The coverage of the Court’s call for classroom nursing support notes that it means fresh mainstream classroom access for many handicapped children and billions in unexpected costs for public schools, and hence for taxpayers. USAT says that in the particular case that went to the Court in which a boy, a high school sophomore, was rendered quadriplegic by a childhood accident, the cost to the school system of his attending classes was as much as $30,000 per year, compared to the nationwide average of $6,495 for “regular” students. (“Regular” is the paper’s word; better would have been “able-bodied.”) The LAT says that nationwide, the additional care could cost $500 million per year.

There is one area that all the stories on this decision gloss over. They each mention that the plaintiff’s child in the case was injured in a childhood accident. All but the NYT note that it was a motorcycle accident when the boy was four years old. But everybody leaves it at that. Which leaves Today’s Papers’ nose twitching. Did one of the parents drive a motorcycle around with a four-year-old on the back? Or let somebody else do so? (Without a helmet?) If the answer to either question is yes, then here we have a case of the cost of parental irresponsibility being doled out to everybody else, a phenomenon the papers should be more curious about.

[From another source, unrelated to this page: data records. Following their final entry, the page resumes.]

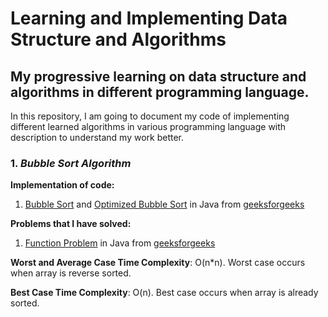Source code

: # Learning and Implementing Data Structure and Algorithms
## My progressive learning on data structure and algorithms in different programming language.

In this repository, I am going to document my code of implementing different learned algorithms in various programming language with description to understand my work better.

### 1. _Bubble Sort Algorithm_


**Implementation of code:**  
1. [Bubble Sort](https://github.com/Jayyijianyi/Data-Structure-and-Algorithms-Implementation/blob/master/Bubble%20Sort%20in%20Java/Bubble_Sort.java) and [Optimized Bubble Sort](https://github.com/Jayyijianyi/Data-Structure-and-Algorithms-Implementation/blob/master/Bubble%20Sort%20in%20Java/Optimized_Bubble_Sort.java) in Java from [geeksforgeeks](https://practice.geeksforgeeks.org/bubble-sort/)

**Problems that I have solved:** 
1. [Function Problem](https://github.com/Jayyijianyi/Data-Structure-and-Algorithms-Implementation/blob/master/Bubble%20Sort%20in%20Java/Bubble_Sorting_Problem.java) in Java from [geeksforgeeks](https://practice.geeksforgeeks.org/problems/bubble-sort/1)


**Worst and Average Case Time Complexity**: O(n*n). Worst case occurs when array is reverse sorted.

**Best Case Time Complexity**: O(n). Best case occurs when array is already sorted.

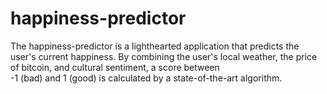 # happiness-predictor

The happiness-predictor is a lighthearted application that predicts the user's current happiness.
By combining the user's local weather, the price of bitcoin, and cultural sentiment, a score between  
-1 (bad) and 1 (good) is calculated by a state-of-the-art algorithm.  

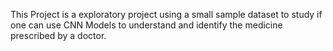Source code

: This Project is a exploratory project using a small sample dataset to study if one can use CNN Models to understand and identify the medicine prescribed by a doctor.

The NYT explains that the 100 percent tariff imposed on the likes of Louis Vuitton handbags, Parma ham, pecorino cheese and Scottish cashmere sweaters is a response to Europe’s recent establishment of import limits on bananas grown by American companies in Central America. The story also reports that on Wednesday the House of Representatives passed a threat to keep the Concorde from landing in the U.S. in retaliation for a European ruling, designed to promote European aviation equipment sales, that would ban many older U.S. planes from Europe. The story does not explain when or under what circumstances the House threat becomes a reality. The Times notes that the U.S. moves are largely symbolic in that the goods involved and the Concorde flights are a very small part of European/U.S. commerce. (Although they probably disproportionately affect Times readers.)

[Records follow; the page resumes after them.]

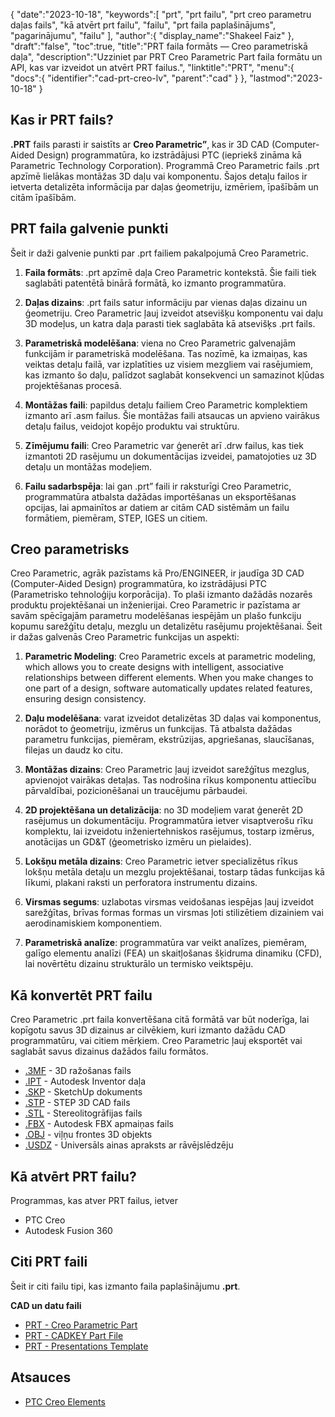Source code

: {
   "date":"2023-10-18",
   "keywords":[
"prt",
"prt failu",
"prt creo parametru daļas fails",
"kā atvērt prt failu",
"failu",
"prt faila paplašinājums",
"pagarinājumu",
"failu"
],
   "author":{
      "display_name":"Shakeel Faiz"
},
   "draft":"false",
   "toc":true,
   "title":"PRT faila formāts — Creo parametriskā daļa",
   "description":"Uzziniet par PRT Creo Parametric Part faila formātu un API, kas var izveidot un atvērt PRT failus.",
   "linktitle":"PRT",
   "menu":{
      "docs":{
         "identifier":"cad-prt-creo-lv",
         "parent":"cad"
}
},
   "lastmod":"2023-10-18"
}

## Kas ir PRT fails?

**.PRT** fails parasti ir saistīts ar **Creo Parametric”**, kas ir 3D CAD (Computer-Aided Design) programmatūra, ko izstrādājusi PTC (iepriekš zināma kā Parametric Technology Corporation). Programmā Creo Parametric fails .prt apzīmē lielākas montāžas 3D daļu vai komponentu. Šajos detaļu failos ir ietverta detalizēta informācija par daļas ģeometriju, izmēriem, īpašībām un citām īpašībām.

## PRT faila galvenie punkti

Šeit ir daži galvenie punkti par .prt failiem pakalpojumā Creo Parametric.

1.  **Faila formāts**: .prt apzīmē daļa Creo Parametric kontekstā. Šie faili tiek saglabāti patentētā binārā formātā, ko izmanto programmatūra.
    
2.  **Daļas dizains**: .prt fails satur informāciju par vienas daļas dizainu un ģeometriju. Creo Parametric ļauj izveidot atsevišķu komponentu vai daļu 3D modeļus, un katra daļa parasti tiek saglabāta kā atsevišķs .prt fails.
    
3.  **Parametriskā modelēšana**: viena no Creo Parametric galvenajām funkcijām ir parametriskā modelēšana. Tas nozīmē, ka izmaiņas, kas veiktas detaļu failā, var izplatīties uz visiem mezgliem vai rasējumiem, kas izmanto šo daļu, palīdzot saglabāt konsekvenci un samazinot kļūdas projektēšanas procesā.
    
4.  **Montāžas faili**: papildus detaļu failiem Creo Parametric komplektiem izmanto arī .asm failus. Šie montāžas faili atsaucas un apvieno vairākus detaļu failus, veidojot kopējo produktu vai struktūru.
    
5.  **Zīmējumu faili**: Creo Parametric var ģenerēt arī .drw failus, kas tiek izmantoti 2D rasējumu un dokumentācijas izveidei, pamatojoties uz 3D detaļu un montāžas modeļiem.
    
6.  **Failu sadarbspēja**: lai gan .prt” faili ir raksturīgi Creo Parametric, programmatūra atbalsta dažādas importēšanas un eksportēšanas opcijas, lai apmainītos ar datiem ar citām CAD sistēmām un failu formātiem, piemēram, STEP, IGES un citiem.
    
## Creo parametrisks

Creo Parametric, agrāk pazīstams kā Pro/ENGINEER, ir jaudīga 3D CAD (Computer-Aided Design) programmatūra, ko izstrādājusi PTC (Parametrisko tehnoloģiju korporācija). To plaši izmanto dažādās nozarēs produktu projektēšanai un inženierijai. Creo Parametric ir pazīstama ar savām spēcīgajām parametru modelēšanas iespējām un plašo funkciju kopumu sarežģītu detaļu, mezglu un detalizētu rasējumu projektēšanai. Šeit ir dažas galvenās Creo Parametric funkcijas un aspekti:

1.  **Parametric Modeling**: Creo Parametric excels at parametric modeling, which allows you to create designs with intelligent, associative relationships between different elements. When you make changes to one part of a design, software automatically updates related features, ensuring design consistency.
    
2.  **Daļu modelēšana**: varat izveidot detalizētas 3D daļas vai komponentus, norādot to ģeometriju, izmērus un funkcijas. Tā atbalsta dažādas parametru funkcijas, piemēram, ekstrūzijas, apgriešanas, slaucīšanas, filejas un daudz ko citu.
    
3.  **Montāžas dizains**: Creo Parametric ļauj izveidot sarežģītus mezglus, apvienojot vairākas detaļas. Tas nodrošina rīkus komponentu attiecību pārvaldībai, pozicionēšanai un traucējumu pārbaudei.
    
4.  **2D projektēšana un detalizācija**: no 3D modeļiem varat ģenerēt 2D rasējumus un dokumentāciju. Programmatūra ietver visaptverošu rīku komplektu, lai izveidotu inženiertehniskos rasējumus, tostarp izmērus, anotācijas un GD&T (ģeometrisko izmēru un pielaides).
    
5.  **Lokšņu metāla dizains**: Creo Parametric ietver specializētus rīkus lokšņu metāla detaļu un mezglu projektēšanai, tostarp tādas funkcijas kā līkumi, plakani raksti un perforatora instrumentu dizains.
    
6.  **Virsmas segums**: uzlabotas virsmas veidošanas iespējas ļauj izveidot sarežģītas, brīvas formas formas un virsmas ļoti stilizētiem dizainiem vai aerodinamiskiem komponentiem.
    
7.  **Parametriskā analīze**: programmatūra var veikt analīzes, piemēram, galīgo elementu analīzi (FEA) un skaitļošanas šķidruma dinamiku (CFD), lai novērtētu dizainu strukturālo un termisko veiktspēju.

## Kā konvertēt PRT failu

Creo Parametric .prt faila konvertēšana citā formātā var būt noderīga, lai kopīgotu savus 3D dizainus ar cilvēkiem, kuri izmanto dažādu CAD programmatūru, vai citiem mērķiem. Creo Parametric ļauj eksportēt vai saglabāt savus dizainus dažādos failu formātos.

- [.3MF](/3d/3mf/) - 3D ražošanas fails
- [.IPT](/3d/ipt/) - Autodesk Inventor daļa
- [.SKP](/image/skp/) - SketchUp dokuments
- [.STP](/3d/stp/) - STEP 3D CAD fails
- [.STL](/cad/stl/) - Stereolitogrāfijas fails
- [.FBX](/3d/fbx/) - Autodesk FBX apmaiņas fails
- [.OBJ](/3d/obj/) - viļņu frontes 3D objekts
- [.USDZ](/3d/usdz/) - Universāls ainas apraksts ar rāvējslēdzēju

## Kā atvērt PRT failu?

Programmas, kas atver PRT failus, ietver

- PTC Creo
- Autodesk Fusion 360

## Citi PRT faili

Šeit ir citi failu tipi, kas izmanto faila paplašinājumu **.prt**.

**CAD un datu faili**
- [PRT - Creo Parametric Part](/cad/prt-creo/)
- [PRT - CADKEY Part File](/cad/prt-cadkey/)
- [PRT - Presentations Template](/data/prt-template/)

## Atsauces
* [PTC Creo Elements](https://en.wikipedia.org/wiki/PTC_Creo_Elements/Pro)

The LAT, WP, and USAT front wash-ups from the Monica Lewinsky interview with Barbara Walters last night and her new book, out today. The NYT fronts a picture of Lewinsky from the interview, but stuffs her words inside. The USAT headline focuses on Lewinsky’s claim in her book that President Clinton is “a selfish man who lies all the time.” The LAT likens her story to a “romance novel, heavy on grief, despair and passion.” And records her reaction to being presidentially dumped: “All I did was cry and eat pizzas and sweets.” The WP passes along her claim that when stung by Ken Starr she considered killing herself by jumping out the hotel window, and the tidbit that to keep potential evidence out of investigators’ hands, her father burned her White House souvenirs on the family barbecue.

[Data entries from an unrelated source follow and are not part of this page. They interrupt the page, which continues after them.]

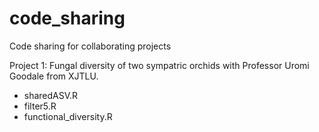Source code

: # code_sharing
Code sharing for collaborating projects

Project 1: Fungal diversity of two sympatric orchids with Professor Uromi Goodale from XJTLU.
- sharedASV.R
- filter5.R
- functional_diversity.R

The WP reports that a U.S. expert on bio-warfare walked through Capitol security yesterday carrying 7.5 grams of powdered anthrax in a plastic bottle, and then proceeded to a House hearing where he displayed his deadly sample. The man then testified that in addition he has done likewise “through all the major airports, and the security systems of the State Department, the Pentagon, even the CIA, and nobody has stopped me.”

The WSJ reports that thanks to the raging bull market, just last year six colleges and universities–Grinnell (!), Brown, Purdue, Minnesota, Rochester, and Caltech–joined the ranks of schools with billion dollar endowments. And then the Journal asks the very natural question that the schools themselves never raise, Why, in light of this investment success, don’t the schools use more of their own resources to help students? Why, in other words, the higher and higher tuitions and the proposed $52.1 billion in federal student aid? To drive the point home, the paper quotes a Harvard economist’s calculations that it would only take a 1.8 percent return on its endowment for Harvard to provide all its undergrads with a free education.

*Know, like, thyself* The WP reports that in her book, Monica Lewinsky derides Linda Tripp’s accent and her “lumpy figure.”